■ Exercise
Only the lines of the data holding the string "mkdir" need to be returned.

■ Given records
+---+

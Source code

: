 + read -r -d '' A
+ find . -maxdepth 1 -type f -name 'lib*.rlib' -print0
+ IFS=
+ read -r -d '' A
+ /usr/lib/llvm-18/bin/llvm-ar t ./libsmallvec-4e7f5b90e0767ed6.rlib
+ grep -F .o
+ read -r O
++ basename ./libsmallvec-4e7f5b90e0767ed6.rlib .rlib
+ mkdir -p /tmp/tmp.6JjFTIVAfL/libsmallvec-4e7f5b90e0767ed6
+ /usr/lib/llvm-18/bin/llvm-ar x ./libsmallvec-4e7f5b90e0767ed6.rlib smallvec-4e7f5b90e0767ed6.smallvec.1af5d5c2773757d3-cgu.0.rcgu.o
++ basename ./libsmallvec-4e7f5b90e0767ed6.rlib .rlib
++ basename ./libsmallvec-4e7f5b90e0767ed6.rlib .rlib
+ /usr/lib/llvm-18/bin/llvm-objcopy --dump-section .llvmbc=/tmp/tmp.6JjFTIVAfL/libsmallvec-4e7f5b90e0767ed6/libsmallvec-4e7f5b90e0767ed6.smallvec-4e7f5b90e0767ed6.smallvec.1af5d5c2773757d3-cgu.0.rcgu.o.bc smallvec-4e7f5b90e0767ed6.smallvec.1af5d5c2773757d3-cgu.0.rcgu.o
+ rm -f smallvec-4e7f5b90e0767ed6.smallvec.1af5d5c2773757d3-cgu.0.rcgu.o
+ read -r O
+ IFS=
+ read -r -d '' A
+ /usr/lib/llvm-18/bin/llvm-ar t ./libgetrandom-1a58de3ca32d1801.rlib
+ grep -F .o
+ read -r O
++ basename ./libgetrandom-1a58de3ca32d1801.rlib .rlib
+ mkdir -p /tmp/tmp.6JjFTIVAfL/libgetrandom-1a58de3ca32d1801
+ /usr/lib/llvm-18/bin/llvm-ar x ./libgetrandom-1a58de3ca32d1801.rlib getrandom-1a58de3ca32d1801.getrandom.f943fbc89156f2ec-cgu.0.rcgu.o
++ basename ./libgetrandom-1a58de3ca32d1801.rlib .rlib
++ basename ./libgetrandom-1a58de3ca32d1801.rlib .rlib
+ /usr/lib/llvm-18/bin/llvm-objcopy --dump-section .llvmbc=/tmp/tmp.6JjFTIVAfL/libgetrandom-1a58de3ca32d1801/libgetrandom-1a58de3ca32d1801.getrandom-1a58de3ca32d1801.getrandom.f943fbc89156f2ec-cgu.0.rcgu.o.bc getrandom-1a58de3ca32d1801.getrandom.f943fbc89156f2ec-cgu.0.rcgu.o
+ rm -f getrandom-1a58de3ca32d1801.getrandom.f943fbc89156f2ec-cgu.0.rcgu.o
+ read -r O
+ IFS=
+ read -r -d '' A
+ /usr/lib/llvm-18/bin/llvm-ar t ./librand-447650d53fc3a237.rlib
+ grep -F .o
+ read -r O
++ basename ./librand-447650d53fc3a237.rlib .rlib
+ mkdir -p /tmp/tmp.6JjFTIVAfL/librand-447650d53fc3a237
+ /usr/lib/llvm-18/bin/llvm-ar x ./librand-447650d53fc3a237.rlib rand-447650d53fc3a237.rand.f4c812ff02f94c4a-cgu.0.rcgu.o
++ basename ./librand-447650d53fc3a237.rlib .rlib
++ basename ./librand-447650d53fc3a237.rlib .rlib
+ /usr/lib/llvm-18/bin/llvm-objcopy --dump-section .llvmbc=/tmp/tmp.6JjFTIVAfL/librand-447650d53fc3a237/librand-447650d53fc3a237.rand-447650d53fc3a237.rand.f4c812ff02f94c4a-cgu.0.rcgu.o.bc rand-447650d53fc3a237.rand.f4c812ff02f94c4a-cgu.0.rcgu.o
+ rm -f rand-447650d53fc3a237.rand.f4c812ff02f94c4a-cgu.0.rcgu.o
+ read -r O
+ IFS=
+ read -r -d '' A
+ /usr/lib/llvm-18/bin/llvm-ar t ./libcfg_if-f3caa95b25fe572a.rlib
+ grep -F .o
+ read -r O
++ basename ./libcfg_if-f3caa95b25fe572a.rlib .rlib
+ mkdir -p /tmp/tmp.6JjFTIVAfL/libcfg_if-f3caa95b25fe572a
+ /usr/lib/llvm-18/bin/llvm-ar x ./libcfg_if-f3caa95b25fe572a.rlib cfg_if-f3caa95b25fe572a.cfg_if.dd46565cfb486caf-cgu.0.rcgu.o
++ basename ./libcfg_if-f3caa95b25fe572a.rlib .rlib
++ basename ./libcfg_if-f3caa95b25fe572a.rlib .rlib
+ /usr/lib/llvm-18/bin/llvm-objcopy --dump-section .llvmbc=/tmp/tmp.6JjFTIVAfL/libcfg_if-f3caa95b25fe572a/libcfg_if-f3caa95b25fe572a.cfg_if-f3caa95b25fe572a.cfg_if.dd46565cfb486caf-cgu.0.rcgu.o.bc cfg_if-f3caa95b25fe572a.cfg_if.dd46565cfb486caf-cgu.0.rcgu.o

+---+

■ Expected answer
+ mkdir -p /tmp/tmp.6JjFTIVAfL/libsmallvec-4e7f5b90e0767ed6
+ mkdir -p /tmp/tmp.6JjFTIVAfL/libgetrandom-1a58de3ca32d1801
+ mkdir -p /tmp/tmp.6JjFTIVAfL/librand-447650d53fc3a237
+ mkdir -p /tmp/tmp.6JjFTIVAfL/libcfg_if-f3caa95b25fe572a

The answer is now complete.